Paham keterbatasan jelas menentang kesaksian Alkitab mengenai Allah. Alkitab menggambarkan Allah sebagai omnipotent (mahakuasa). Ia memiliki kuasa untuk melakukan segala sesuatu yang diinginkan-Nya. Kira-kira ada lima puluh enam kali Alkitab menyatakan bahwa Allah mahakuasa (misal, Wahyu 19:6). Allah memiliki kekuatan yang sangat melimpah (lihat Mazmur 147:5) dan kuasa-Nya yang tak tertandingi (lihat 2 Tawarikh 20:6; Efesus 1:19-21). Tak satu pun yang dapat menahan tangan Tuhan (lihat Daniel 4:35). Tak satu pun yang dapat membalikkan tindakan Allah (lihat Yesaya 43:13), dan tak satu pun yang dapat menyingkirkan-Nya (lihat Yesaya 14:27). Tak ada yang mustahil bagi Allah (lihat Matius 19:26; Markus 10:27; Lukas 1:37) dan tak ada yang terlalu sulit bagi-Nya (lihat Kejadian 18:14; Yeremia 32:17, 27). Sang Maha Kuasa memerintah (lihat Wahyu 9:6), dan Ia pada suatu hari akan mengalahkan kejahatan.

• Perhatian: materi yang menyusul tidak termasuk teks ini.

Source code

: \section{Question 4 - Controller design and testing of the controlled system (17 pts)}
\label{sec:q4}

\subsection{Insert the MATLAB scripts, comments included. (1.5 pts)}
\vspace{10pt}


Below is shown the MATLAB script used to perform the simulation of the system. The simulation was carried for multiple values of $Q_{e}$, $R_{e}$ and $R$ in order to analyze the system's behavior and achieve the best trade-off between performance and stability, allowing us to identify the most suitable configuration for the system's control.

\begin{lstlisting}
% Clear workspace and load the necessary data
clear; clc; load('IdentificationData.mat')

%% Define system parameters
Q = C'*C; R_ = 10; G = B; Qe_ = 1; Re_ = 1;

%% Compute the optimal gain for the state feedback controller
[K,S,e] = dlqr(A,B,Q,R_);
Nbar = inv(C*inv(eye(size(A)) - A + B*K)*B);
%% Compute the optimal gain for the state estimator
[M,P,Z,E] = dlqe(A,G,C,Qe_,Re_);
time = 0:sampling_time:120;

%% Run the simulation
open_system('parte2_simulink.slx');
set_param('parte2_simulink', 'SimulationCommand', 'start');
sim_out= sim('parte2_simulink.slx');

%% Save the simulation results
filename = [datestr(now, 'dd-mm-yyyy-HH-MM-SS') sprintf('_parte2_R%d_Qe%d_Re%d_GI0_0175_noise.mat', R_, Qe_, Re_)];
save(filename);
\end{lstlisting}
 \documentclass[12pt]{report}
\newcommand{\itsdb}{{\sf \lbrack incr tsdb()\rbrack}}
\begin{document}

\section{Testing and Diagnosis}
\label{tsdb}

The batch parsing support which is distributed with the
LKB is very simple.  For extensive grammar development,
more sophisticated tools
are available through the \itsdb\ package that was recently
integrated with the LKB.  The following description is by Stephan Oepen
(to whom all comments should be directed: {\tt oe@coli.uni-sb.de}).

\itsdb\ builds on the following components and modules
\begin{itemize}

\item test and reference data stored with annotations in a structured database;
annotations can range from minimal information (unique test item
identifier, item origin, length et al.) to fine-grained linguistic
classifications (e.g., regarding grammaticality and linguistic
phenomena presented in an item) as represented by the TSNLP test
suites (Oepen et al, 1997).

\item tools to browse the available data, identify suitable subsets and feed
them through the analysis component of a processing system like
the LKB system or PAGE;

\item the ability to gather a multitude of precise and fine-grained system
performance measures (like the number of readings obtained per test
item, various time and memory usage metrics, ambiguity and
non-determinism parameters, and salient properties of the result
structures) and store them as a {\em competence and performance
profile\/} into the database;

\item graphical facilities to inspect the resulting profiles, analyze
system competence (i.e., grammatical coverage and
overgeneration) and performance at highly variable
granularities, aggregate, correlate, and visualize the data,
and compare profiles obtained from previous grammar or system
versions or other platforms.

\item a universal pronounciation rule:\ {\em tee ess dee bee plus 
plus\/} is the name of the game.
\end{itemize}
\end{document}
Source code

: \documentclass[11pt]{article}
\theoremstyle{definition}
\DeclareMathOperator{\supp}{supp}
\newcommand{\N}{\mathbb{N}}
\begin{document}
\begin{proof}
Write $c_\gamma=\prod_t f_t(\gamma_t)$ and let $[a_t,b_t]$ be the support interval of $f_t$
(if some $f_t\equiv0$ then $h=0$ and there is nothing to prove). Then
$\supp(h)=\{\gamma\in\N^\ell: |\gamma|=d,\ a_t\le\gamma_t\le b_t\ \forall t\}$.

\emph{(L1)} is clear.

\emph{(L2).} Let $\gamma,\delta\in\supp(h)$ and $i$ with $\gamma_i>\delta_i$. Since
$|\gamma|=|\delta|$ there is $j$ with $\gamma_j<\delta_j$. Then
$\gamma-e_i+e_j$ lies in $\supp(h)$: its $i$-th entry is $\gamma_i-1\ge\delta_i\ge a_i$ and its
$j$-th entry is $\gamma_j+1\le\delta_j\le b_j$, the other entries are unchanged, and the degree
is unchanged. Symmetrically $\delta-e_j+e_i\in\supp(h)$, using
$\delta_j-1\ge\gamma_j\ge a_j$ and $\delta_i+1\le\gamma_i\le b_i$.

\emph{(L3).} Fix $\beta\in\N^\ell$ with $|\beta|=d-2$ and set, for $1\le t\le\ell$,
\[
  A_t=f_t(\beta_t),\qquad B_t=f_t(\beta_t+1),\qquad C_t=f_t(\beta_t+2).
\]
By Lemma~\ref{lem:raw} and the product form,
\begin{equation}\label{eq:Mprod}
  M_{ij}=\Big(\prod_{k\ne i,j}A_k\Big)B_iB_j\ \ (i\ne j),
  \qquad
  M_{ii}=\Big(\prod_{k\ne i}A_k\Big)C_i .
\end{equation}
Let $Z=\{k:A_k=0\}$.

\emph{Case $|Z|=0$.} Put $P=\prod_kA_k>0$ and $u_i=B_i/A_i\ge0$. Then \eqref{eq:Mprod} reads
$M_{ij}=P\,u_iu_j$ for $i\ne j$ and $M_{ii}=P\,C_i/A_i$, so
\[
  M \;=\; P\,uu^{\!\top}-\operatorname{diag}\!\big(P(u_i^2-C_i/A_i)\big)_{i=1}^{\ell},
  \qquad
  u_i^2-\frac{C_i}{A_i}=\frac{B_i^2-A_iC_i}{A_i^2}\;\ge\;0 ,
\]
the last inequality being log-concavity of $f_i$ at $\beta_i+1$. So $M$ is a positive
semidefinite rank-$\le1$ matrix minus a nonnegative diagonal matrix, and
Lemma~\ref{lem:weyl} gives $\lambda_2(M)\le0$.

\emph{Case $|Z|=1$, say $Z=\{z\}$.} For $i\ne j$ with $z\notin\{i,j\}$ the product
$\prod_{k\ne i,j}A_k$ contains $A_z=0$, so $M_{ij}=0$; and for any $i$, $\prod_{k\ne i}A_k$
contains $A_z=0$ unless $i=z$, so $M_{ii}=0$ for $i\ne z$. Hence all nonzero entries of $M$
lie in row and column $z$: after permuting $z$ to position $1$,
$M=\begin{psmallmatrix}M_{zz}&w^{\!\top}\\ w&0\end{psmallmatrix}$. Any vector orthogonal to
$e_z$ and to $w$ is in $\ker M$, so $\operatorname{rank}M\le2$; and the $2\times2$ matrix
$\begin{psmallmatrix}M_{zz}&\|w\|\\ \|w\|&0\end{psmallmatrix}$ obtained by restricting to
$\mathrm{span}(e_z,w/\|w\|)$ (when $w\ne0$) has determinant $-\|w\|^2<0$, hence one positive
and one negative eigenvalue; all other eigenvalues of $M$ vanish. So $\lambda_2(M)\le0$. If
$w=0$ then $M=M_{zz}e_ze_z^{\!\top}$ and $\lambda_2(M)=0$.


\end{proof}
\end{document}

Apakah kejahatan hanya merupakan ilusi?

Beberapa orang, terutama mereka yang berafiliasi dengan the Mind Sciences, beragumen bahwa kejahatan adalah sebuah ilusi. Mary Baker Eddy, pendiri Christian Science, beragumen bahwa masalah kejahatan, penyakit, dan kematian itu tidak nyata dan hanya merupakan ilusi dari pikiran yang fana. Penulis dari Unity School of Christianity, Emily Cady juga menulis hal yang sama, “Tidak ada kejahatan... Rasa sakit, penyakit, kemiskinan, usia lanjut, dan kematian adalah hal-hal yang tidak nyata, dan itu semua tidak memiliki kuasa terhadap diri saya.” Ernest Holmes, pendiri dari Religious Science, menulis, “Seluruh kejahatan yang terlihat itu adalah hasil dari ketidaktahuan atau kedunguan dan akan hilang sampai batas di mana hal tersebut tidak dipikirkan lagi, dipercayai, atau dirasakan.”     

Jika kejahatan hanya sebuah ilusi, maka mengapa melawannya? Walaupun Mary Baker Eddy mengatakan bahwa kejahatan terhadap penyakit jasmani dan kematian adalah ilusi, hal-hal tersebut adalah fakta sejarah di mana dalam tahun-tahunnya yang semakin menurun, ia berada di dalam perawatan dokter, menerima suntikan morfin untuk menahan rasa sakitnya, memakai kacamata, menjalani ekstrasi gigi, dan perlahan meninggal, oleh sebab itu ia “bersaksi dusta” akan apa yang ia percayai dan ajarkan.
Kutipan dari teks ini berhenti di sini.